WORK TO BE COMPLETED:
Transcribe all of the data verbatim, please, and leave out its pictures.

DATA SHOWN:
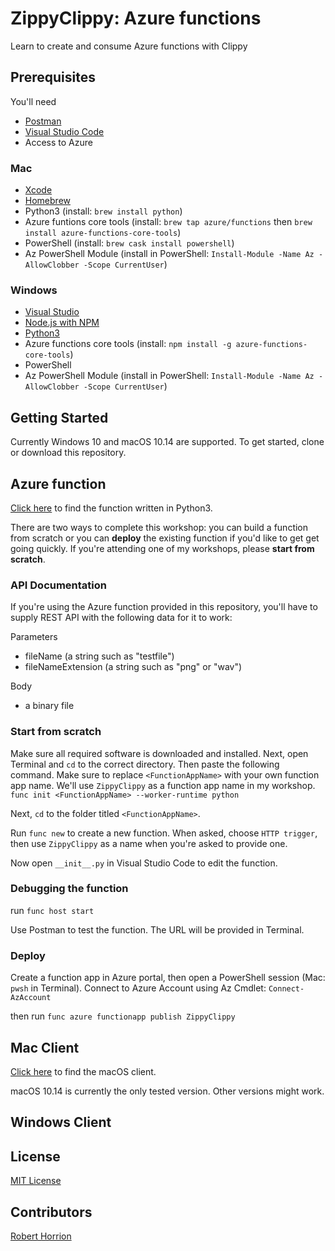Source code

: # ZippyClippy: Azure functions

Learn to create and consume Azure functions with Clippy

## Prerequisites

You'll need

- [Postman](https://www.getpostman.com)
- [Visual Studio Code](https://code.visualstudio.com)
- Access to Azure

### Mac

- [Xcode](https://developer.apple.com/xcode/resources/)
- [Homebrew](https://brew.sh)
- Python3 (install: `brew install python`)
- Azure funtions core tools (install: `brew tap azure/functions` then `brew install azure-functions-core-tools`)
- PowerShell (install: `brew cask install powershell`)
- Az PowerShell Module (install in PowerShell: `Install-Module -Name Az -AllowClobber -Scope CurrentUser`)

### Windows

- [Visual Studio](https://visualstudio.microsoft.com/vs/)
- [Node.js with NPM](https://docs.npmjs.com/downloading-and-installing-node-js-and-npm)
- [Python3](https://www.python.org/downloads/windows/)
- Azure functions core tools (install: `npm install -g azure-functions-core-tools`)
- PowerShell
- Az PowerShell Module (install in PowerShell: `Install-Module -Name Az -AllowClobber -Scope CurrentUser`)

## Getting Started
Currently Windows 10 and macOS 10.14 are supported. To get started, clone or download this repository. 

## Azure function

[Click here](./AzureFunction/ZippyClippy) to find the function written in Python3. 

There are two ways to complete this workshop: you can build a function from scratch or you can **deploy** the existing function if you'd like to get get going quickly. If you're attending one of my workshops, please **start from scratch**.

### API Documentation

If you're using the Azure function provided in this repository, you'll have to supply REST API with the following data for it to work: 

Parameters

- fileName (a string such as "testfile")
- fileNameExtension (a string such as "png" or "wav")

Body

- a binary file

### Start from scratch

Make sure all required software is downloaded and installed. Next, open Terminal and `cd` to the correct directory. 
Then paste the following command. Make sure to replace `<FunctionAppName>` with your own function app name. We'll use `ZippyClippy` as a function app name in my workshop. 
`func init <FunctionAppName> --worker-runtime python`

Next, `cd` to the folder titled `<FunctionAppName>`. 

Run `func new` to create a new function. When asked, choose `HTTP trigger`, then use `ZippyClippy` as a name when you're asked to provide one. 

Now open `__init__.py` in Visual Studio Code to edit the function. 

### Debugging the function

run `func host start`

Use Postman to test the function. The URL will be provided in Terminal. 

### Deploy

Create a function app in Azure portal, then open a PowerShell session (Mac: `pwsh` in Terminal). Connect to Azure Account using Az Cmdlet: `Connect-AzAccount`

then run
`func azure functionapp publish ZippyClippy`

## Mac Client

[Click here](./Mac-ZippyClippy) to find the macOS client. 

macOS 10.14 is currently the only tested version. Other versions might work. 

## Windows Client

## License

[MIT License](./LICENSE.md)

## Contributors

[Robert Horrion](https://twitter.com/RobertHorrion)
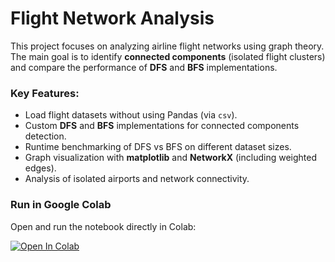 # Flight Network Analysis

This project focuses on analyzing airline flight networks using graph theory.  
The main goal is to identify **connected components** (isolated flight clusters) and compare the performance of **DFS** and **BFS** implementations.  

### Key Features:
- Load flight datasets without using Pandas (via `csv`).
- Custom **DFS** and **BFS** implementations for connected components detection.
- Runtime benchmarking of DFS vs BFS on different dataset sizes.
- Graph visualization with **matplotlib** and **NetworkX** (including weighted edges).
- Analysis of isolated airports and network connectivity.

### Run in Google Colab
Open and run the notebook directly in Colab:

[![Open In Colab](https://colab.research.google.com/assets/colab-badge.svg)](https://colab.research.google.com/github/damnayan/flight-network-analysis/blob/main/Task%203%20without%20Pandas.ipynb)
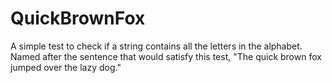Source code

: # QuickBrownFox
A simple test to check if a string contains all the letters in the alphabet. Named after the sentence that would satisfy this test, "The quick brown fox jumped over the lazy dog."

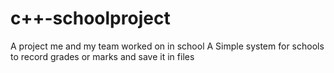 # c++-schoolproject
A project me and my team worked on in school
A Simple system for schools to record grades or marks and save it in files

RESULT:
Source code

: # ZippyClippy: Azure functions

Learn to create and consume Azure functions with Clippy

## Prerequisites

You'll need

- [Postman](https://www.getpostman.com)
- [Visual Studio Code](https://code.visualstudio.com)
- Access to Azure

### Mac

- [Xcode](https://developer.apple.com/xcode/resources/)
- [Homebrew](https://brew.sh)
- Python3 (install: `brew install python`)
- Azure funtions core tools (install: `brew tap azure/functions` then `brew install azure-functions-core-tools`)
- PowerShell (install: `brew cask install powershell`)
- Az PowerShell Module (install in PowerShell: `Install-Module -Name Az -AllowClobber -Scope CurrentUser`)

### Windows

- [Visual Studio](https://visualstudio.microsoft.com/vs/)
- [Node.js with NPM](https://docs.npmjs.com/downloading-and-installing-node-js-and-npm)
- [Python3](https://www.python.org/downloads/windows/)
- Azure functions core tools (install: `npm install -g azure-functions-core-tools`)
- PowerShell
- Az PowerShell Module (install in PowerShell: `Install-Module -Name Az -AllowClobber -Scope CurrentUser`)

## Getting Started
Currently Windows 10 and macOS 10.14 are supported. To get started, clone or download this repository. 

## Azure function

[Click here](./AzureFunction/ZippyClippy) to find the function written in Python3. 

There are two ways to complete this workshop: you can build a function from scratch or you can **deploy** the existing function if you'd like to get get going quickly. If you're attending one of my workshops, please **start from scratch**.

### API Documentation

If you're using the Azure function provided in this repository, you'll have to supply REST API with the following data for it to work: 

Parameters

- fileName (a string such as "testfile")
- fileNameExtension (a string such as "png" or "wav")

Body

- a binary file

### Start from scratch

Make sure all required software is downloaded and installed. Next, open Terminal and `cd` to the correct directory. 
Then paste the following command. Make sure to replace `<FunctionAppName>` with your own function app name. We'll use `ZippyClippy` as a function app name in my workshop. 
`func init <FunctionAppName> --worker-runtime python`

Next, `cd` to the folder titled `<FunctionAppName>`. 

Run `func new` to create a new function. When asked, choose `HTTP trigger`, then use `ZippyClippy` as a name when you're asked to provide one. 

Now open `__init__.py` in Visual Studio Code to edit the function. 

### Debugging the function

run `func host start`

Use Postman to test the function. The URL will be provided in Terminal. 

### Deploy

Create a function app in Azure portal, then open a PowerShell session (Mac: `pwsh` in Terminal). Connect to Azure Account using Az Cmdlet: `Connect-AzAccount`

then run
`func azure functionapp publish ZippyClippy`

## Mac Client

[Click here](./Mac-ZippyClippy) to find the macOS client. 

macOS 10.14 is currently the only tested version. Other versions might work. 

## Windows Client

## License

[MIT License](./LICENSE.md)

## Contributors

[Robert Horrion](https://twitter.com/RobertHorrion)
 # Flight Network Analysis

This project focuses on analyzing airline flight networks using graph theory.  
The main goal is to identify **connected components** (isolated flight clusters) and compare the performance of **DFS** and **BFS** implementations.  

### Key Features:
- Load flight datasets without using Pandas (via `csv`).
- Custom **DFS** and **BFS** implementations for connected components detection.
- Runtime benchmarking of DFS vs BFS on different dataset sizes.
- Graph visualization with **matplotlib** and **NetworkX** (including weighted edges).
- Analysis of isolated airports and network connectivity.

### Run in Google Colab
Open and run the notebook directly in Colab:

[![Open In Colab](https://colab.research.google.com/assets/colab-badge.svg)](https://colab.research.google.com/github/damnayan/flight-network-analysis/blob/main/Task%203%20without%20Pandas.ipynb)
Source code

: # QuickBrownFox
A simple test to check if a string contains all the letters in the alphabet. Named after the sentence that would satisfy this test, "The quick brown fox jumped over the lazy dog."

 # c++-schoolproject
A project me and my team worked on in school
A Simple system for schools to record grades or marks and save it in files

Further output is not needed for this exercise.